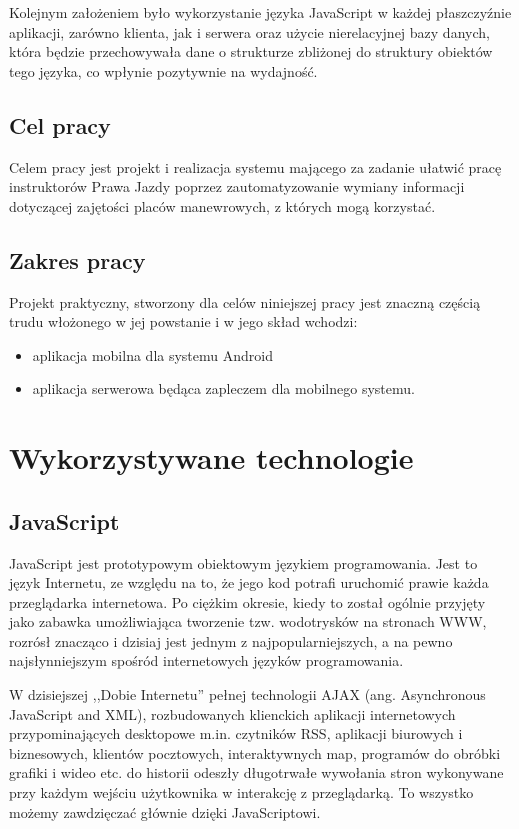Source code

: \documentclass[twoside,a4paper,openright,12pt]{book}
\begin{document}
Kolejnym założeniem było wykorzystanie języka JavaScript w każdej płaszczyźnie aplikacji, zarówno klienta, jak i serwera oraz użycie nierelacyjnej bazy danych, która będzie przechowywała dane o strukturze zbliżonej do struktury obiektów tego języka, co wpłynie pozytywnie na wydajność.


\section{Cel pracy}

Celem pracy jest projekt i realizacja systemu mającego za zadanie ułatwić pracę instruktorów Prawa Jazdy poprzez zautomatyzowanie wymiany informacji dotyczącej zajętości placów manewrowych, z których mogą korzystać.


\section{Zakres pracy}

Projekt praktyczny, stworzony dla celów niniejszej pracy jest znaczną częścią trudu włożonego w jej powstanie i w jego skład wchodzi:

\begin{itemize}
	\item aplikacja mobilna dla systemu Android
	\item aplikacja serwerowa będąca zapleczem dla mobilnego systemu.
\end{itemize}




\chapter{Wykorzystywane technologie}

\section{JavaScript}

JavaScript jest prototypowym obiektowym językiem programowania. Jest to język Internetu, ze względu na to, że jego kod potrafi uruchomić prawie każda przeglądarka internetowa. Po ciężkim okresie, kiedy to został ogólnie przyjęty jako zabawka umożliwiająca tworzenie tzw. wodotrysków na stronach WWW, rozrósł znacząco i dzisiaj jest jednym z najpopularniejszych, a na pewno najsłynniejszym spośród internetowych języków programowania.

W dzisiejszej ,,Dobie Internetu'' pełnej technologii AJAX (ang. Asynchronous JavaScript and XML), rozbudowanych klienckich aplikacji internetowych przypominających desktopowe m.in. czytników RSS, aplikacji biurowych i biznesowych, klientów pocztowych, interaktywnych map, programów do obróbki grafiki i wideo etc. do historii odeszły długotrwałe wywołania stron wykonywane przy każdym wejściu użytkownika  w interakcję z przeglądarką. \cite{stefanov2012javascript}\cite{stefanov2010javascript}\cite{maccaw2012javascript} To wszystko możemy zawdzięczać głównie dzięki JavaScriptowi.
\end{document}
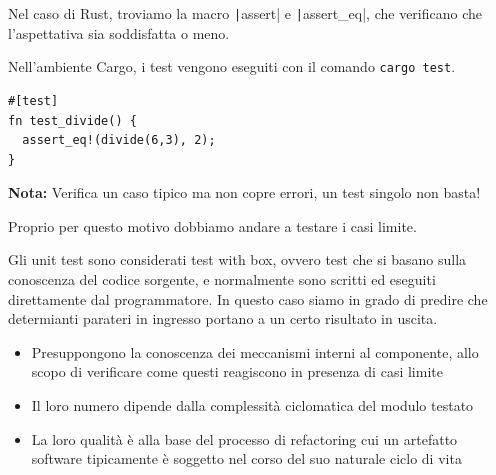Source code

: 
Nel caso di Rust, troviamo la macro \texttt|assert| e \texttt|assert_eq|,
che verificano che l'aspettativa sia soddisfatta o meno.

Nell'ambiente Cargo, i test vengono eseguiti con il comando \verb|cargo test|.




\begin{verbatim}
#[test]
fn test_divide() {
  assert_eq!(divide(6,3), 2);
}
\end{verbatim}

\begin{tcolorbox}
  \textbf{Nota:} Verifica un caso tipico ma non copre errori, un test singolo non
  basta!
\end{tcolorbox}

Proprio per questo motivo dobbiamo andare a testare i casi limite.

Gli unit test sono considerati test with box, ovvero test che si basano sulla conoscenza del codice sorgente, e
normalmente sono scritti ed eseguiti direttamente dal programmatore.
In questo caso siamo in grado di predire che determianti parateri in ingresso portano a un certo risultato in uscita.



\begin{itemize}
  \item Presuppongono la conoscenza dei  meccanismi interni al componente, allo scopo di verificare come
        questi reagiscono in presenza di casi limite
  \item Il loro numero dipende dalla complessità ciclomatica del modulo testato
  \item La loro qualità è alla base del processo di refactoring cui un artefatto software tipicamente è soggetto
        nel corso del suo naturale ciclo di vita
\end{itemize}

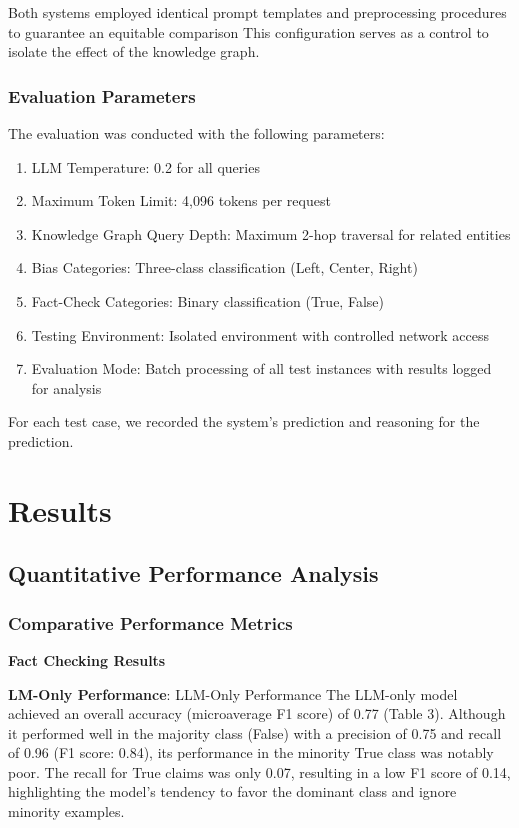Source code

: \documentclass[11pt]{article}
\begin{document}
Both systems employed identical prompt templates and preprocessing procedures to guarantee an equitable comparison This configuration serves as a control to isolate the effect of the knowledge graph.

\subsubsection{Evaluation Parameters}
The evaluation was conducted with the following parameters:
\begin{enumerate}
    \item LLM Temperature: 0.2 for all queries 
    \item Maximum Token Limit: 4,096 tokens per request
    \item Knowledge Graph Query Depth: Maximum 2-hop traversal for related entities
    \item Bias Categories: Three-class classification (Left, Center, Right)
    \item Fact-Check Categories: Binary classification (True, False) 
    \item Testing Environment: Isolated environment with controlled network access
    \item Evaluation Mode: Batch processing of all test instances with results logged for analysis
\end{enumerate}
For each test case, we recorded the system’s prediction and reasoning for the prediction. 

\section{Results}
\subsection{Quantitative Performance Analysis}
\subsubsection{Comparative Performance Metrics}

\textbf{Fact Checking Results} 

\textbf{LM-Only Performance}: LLM-Only Performance The LLM-only model achieved an overall accuracy (microaverage F1 score) of 0.77 (Table 3). Although it performed well in the majority class (False) with a precision of 0.75 and recall of 0.96 (F1 score: 0.84), its performance in the minority True class was notably poor. The recall for True claims was only 0.07, resulting in a low F1 score of 0.14, highlighting the model’s tendency to favor the dominant class and ignore minority examples.
 
\end{document}
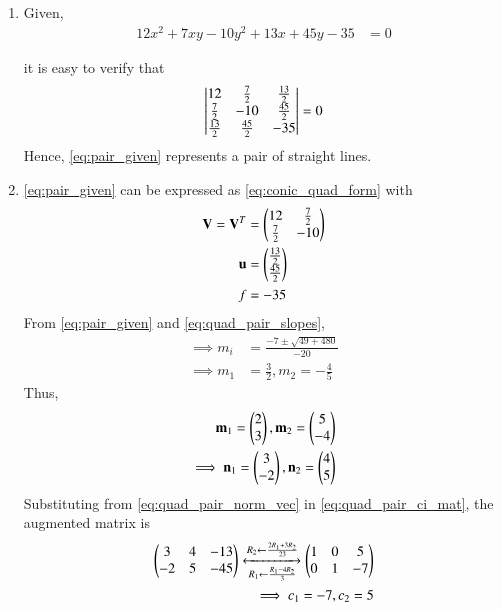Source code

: \renewcommand{\theequation}{\theenumi}
\begin{enumerate}[label=\thesection.\arabic*.,ref=\thesection.\theenumi]

\item 
Given,
\begin{align}
    12x^2+7xy-10y^2+13x+45y-35&=0 
\label{eq:pair_given}
\end{align}

it is easy to verify that
\begin{align}
\begin{vmatrix}
12 &\frac{7}{2}& \frac{13}{2}
\\
\frac{7}{2} & -10 & \frac{45}{2}
\\ 
\frac{13}{2} & \frac{45}{2} & -35
\end{vmatrix} = 0
\end{align}
%
Hence, \eqref{eq:pair_given} represents a pair of straight lines.
%
\item \eqref{eq:pair_given} can be expressed as \eqref{eq:conic_quad_form} with
\begin{align}
    \mathbf{V}=\mathbf{V}^T&=\begin{pmatrix}12 & \frac{7}{2}\\\frac{7}{2} &-10\end{pmatrix}\label{eq:pair_v}\\
    \mathbf{u}&=\begin{pmatrix}\frac{13}{2} \\ \frac{45}{2}\end{pmatrix}\label{eq:pair_u}\\
    f&=-35\label{eq:pair_fv}
\end{align}
From \eqref{eq:pair_given} and \eqref{eq:quad_pair_slopes},
\begin{align}
\label{eq:quad_pair_slopes_ex}
\implies m_i &= \frac{-7 \pm \sqrt{49+480}}{-20}
\\
\implies m_1 &=  \frac{3}{2}, m_2 = -\frac{4}{5}
\end{align}
Thus,
\begin{align}
\mathbf{m}_1 = \begin{pmatrix}2\\3\end{pmatrix},
\mathbf{m}_2 = \begin{pmatrix}5\\-4\end{pmatrix}
\\
\implies
\mathbf{n}_1 = \begin{pmatrix}3\\-2\end{pmatrix},
\mathbf{n}_2 = \begin{pmatrix}4\\5\end{pmatrix}
\label{eq:quad_pair_norm_vec}
\end{align}
Substituting from \eqref{eq:quad_pair_norm_vec}
in \eqref{eq:quad_pair_ci_mat}, the augmented matrix is
\begin{align}
\begin{pmatrix}
3 & 4 & -13
\\
-2 & 5 & -45
\end{pmatrix}
\xleftrightarrow[R_1 \leftarrow \frac{R_1 - 4R_2}{3}]{R_2 \leftarrow \frac{2R_1 + 3R_2}{23}}
\begin{pmatrix}
1 & 0 & 5
\\
0 & 1 & -7
\end{pmatrix}
\\
\implies c_1 = -7, c_2 = 5
\end{align}


\end{enumerate}
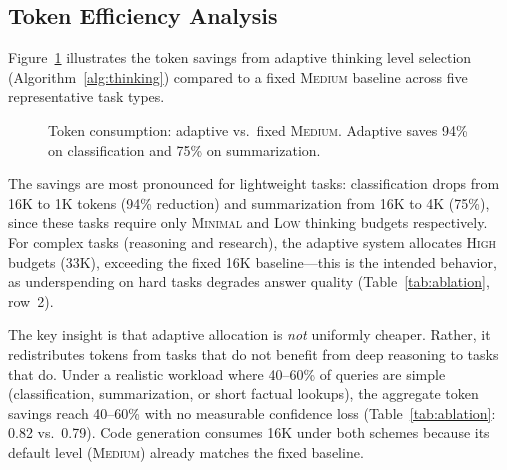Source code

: \documentclass{article}
\theoremstyle{plain}
\theoremstyle{definition}
\begin{document}
\subsection{Token Efficiency Analysis}

Figure~\ref{fig:thinking_efficiency} illustrates the token savings from adaptive
thinking level selection (Algorithm~\ref{alg:thinking}) compared to a fixed
\textsc{Medium} baseline across five representative task types.

\begin{figure}[t]
\centering
{}
\caption{Token consumption: adaptive vs.\ fixed \textsc{Medium}.
Adaptive saves 94\% on classification and 75\% on summarization.}
\label{fig:thinking_efficiency}
\end{figure}

The savings are most pronounced for lightweight tasks: classification drops from
16K to 1K tokens (94\% reduction) and summarization from 16K to 4K (75\%),
since these tasks require only \textsc{Minimal} and \textsc{Low} thinking
budgets respectively.  For complex tasks (reasoning and research), the adaptive
system allocates \textsc{High} budgets (33K), exceeding the fixed 16K
baseline---this is the intended behavior, as underspending on hard tasks
degrades answer quality (Table~\ref{tab:ablation}, row~2).

The key insight is that adaptive allocation is \emph{not} uniformly cheaper.
Rather, it redistributes tokens from tasks that do not benefit from deep
reasoning to tasks that do.  Under a realistic workload where 40--60\% of
queries are simple (classification, summarization, or short factual lookups),
the aggregate token savings reach 40--60\% with no measurable confidence loss
(Table~\ref{tab:ablation}: 0.82 vs.\ 0.79).  Code generation consumes 16K
under both schemes because its default level (\textsc{Medium}) already matches
the fixed baseline.
\end{document}
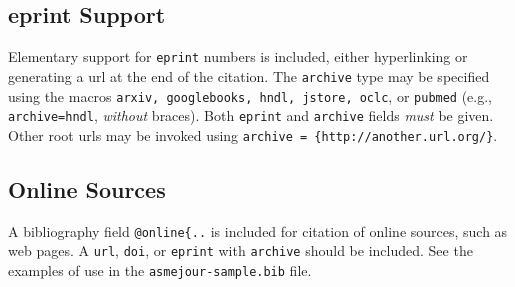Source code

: \documentclass[subscriptcorrection,upint,varvw,barcolor=Goldenrod3,mathalfa=cal=euler,balance,hyphenate,french,pdf-a]{asmejour} %
\begin{document}



\begin{table}[t]
\caption{Table with more complicated columns}\label{tab:2}%
%
\end{table}


\subsection{eprint Support} Elementary support for \texttt{eprint} numbers is included, either hyperlinking or generating a url at the end of the citation. The \texttt{archive} type may be specified using the macros \texttt{arxiv, googlebooks, hndl, jstore, oclc}, or \texttt{pubmed} (e.g., \texttt{archive=hndl},  \textit{without} braces). Both \texttt{eprint} and \texttt{archive} fields \textit{must} be given. Other root urls may be invoked using \verb|archive = {http://another.url.org/}|.

\subsection{Online Sources} A bibliography field \verb|@online{..| is included for citation of online sources, such as web pages. A \texttt{url}, \texttt{doi}, or \texttt{eprint} with \texttt{archive} should be included. See the examples of use in the \texttt{asmejour-sample.bib} file. 
\end{document}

------------

[Activity]
Please go through the material and return each line where the word "conoscenza" appears.

[Written response]
Gli unit test sono considerati test with box, ovvero test che si basano sulla conoscenza del codice sorgente, e
  \item Presuppongono la conoscenza dei  meccanismi interni al componente, allo scopo di verificare come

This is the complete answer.